Anna Wintour has unleashed The Devil Wears Prada hell on Margaret Court and Prime Minister Scott Morrison as part of a speech at the Australian Open in Melbourne.

The Vogue editor is a special guest of the Open, headlining the Australian Open Inspirational Series speaking event, The Sydney Morning Herald reported.

Wintour praised the welcoming nature of Australians, before dragging Margaret Court for filth and criticising Morrison on his poor record on LGBTI rights.

“I find that it is inconsistent with the sport for Margaret Court’s name to be on a stadium that does so much to bring all people together across their differences,” Wintour said.

“This much I think is clear to anyone who understands the spirit and the joy of the game. Intolerance has no place in tennis.

“What we love in watching these remarkable men and women exceed themselves while being themselves in many different forms.

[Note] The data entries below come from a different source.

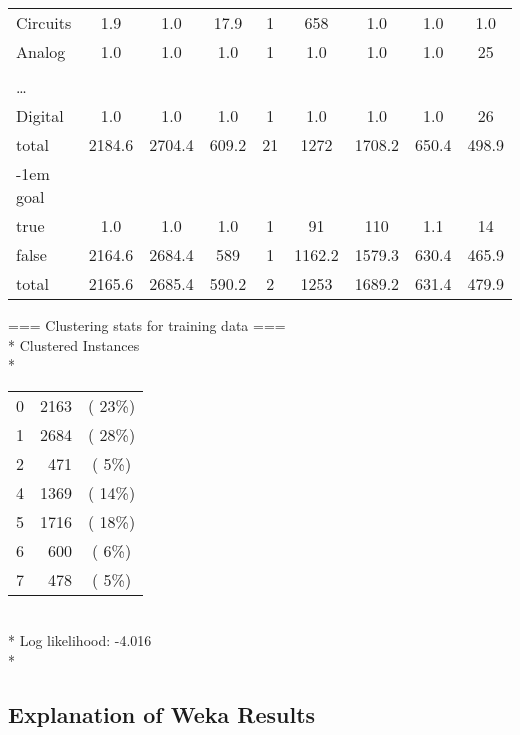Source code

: \begin{tabular}{lcccccccc}
Circuits&1.9&1.0&17.9&1&658&1.0&1.0&1.0\\
Analog&1.0&1.0&1.0&1&1.0&1.0&1.0&25\\ 
\\ \ldots \\
Digital&1.0&1.0&1.0&1&1.0&1.0&1.0&26\\
total&2184.6&2704.4&609.2&21&1272&1708.2&650.4&498.9\\
\kern-1em goal\\ 
true&1.0&1.0&1.0&1&91&110&1.1&14\\
false&2164.6&2684.4&589&1&1162.2&1579.3&630.4&465.9\\ 
total&2165.6&2685.4&590.2&2&1253&1689.2&631.4&479.9\\
\end{tabular}
=== Clustering stats for training data ===\\*
Clustered Instances\\*
\begin{tabular}{lrc} 
0&2163&( 23\%)\\*
1&2684&( 28\%)\\*
2&471&(  5\%)\\*
4&1369&( 14\%)\\*
5&1716&( 18\%)\\*
6&600&(  6\%)\\*
7&478&(  5\%)\\*
\end{tabular}
\\*
\noindent Log likelihood: -4.016\\*

\subsection{Explanation of Weka Results}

“Margaret Court was a champion on the court but a meeting point for players of all nations preferences and backgrounds should celebrate somebody that was a champion off the court as well,” she said.

In 2017, Court compared LGBTI activism to Nazism, said people become gay because of abuse, claimed that lesbian tennis players target young people, and said that trans children are of “the devil”.

Many have called for Margaret Court Arena to be renamed in light of Court’s virulent homophobia and transphobia, with Google going so far as to relabel the venue as Evonne Goolagong Arena on Google Maps in June 2017.

Wintour then slammed Morrison, saying she has “been alarmed by your Prime Minister’s record on LGBTQ rights, which seems backward in all senses.”

“That no one can be expelled from school for their orientation, should not require clarification. A government should protect its people, not make it unclear whether they will be accepted.

“We are struggling with these issues in the United States as well. Fortunately though opportunities for leadership and change extend beyond the leaders of the moment,” she said.

Wintour said that has learned much from stepping back and listening to “women, by people of colour and young people being bold, standing up, telling their stories and outlining paths to towards a different future.”

“It is always better to engage than to step back. We can move forward and together, or backward in division. Tennis gives us a clue, I think, which of these is a better game.

“It is time to turn a page forward from the prejudices of the past.”

In the speech, the fashion icon also spoke about her love of tennis and how much she has enjoyed being in Australia.

“I have never felt so welcomed anywhere in my life,” she said. “It is ‘no problem’, everyone keeps saying, ‘no problem at all’.

“Coming from New York, where everybody talks of problems all the time, and subsists on problems as they do on coffee and noise…I find this smooth sailing quite disconcerting.”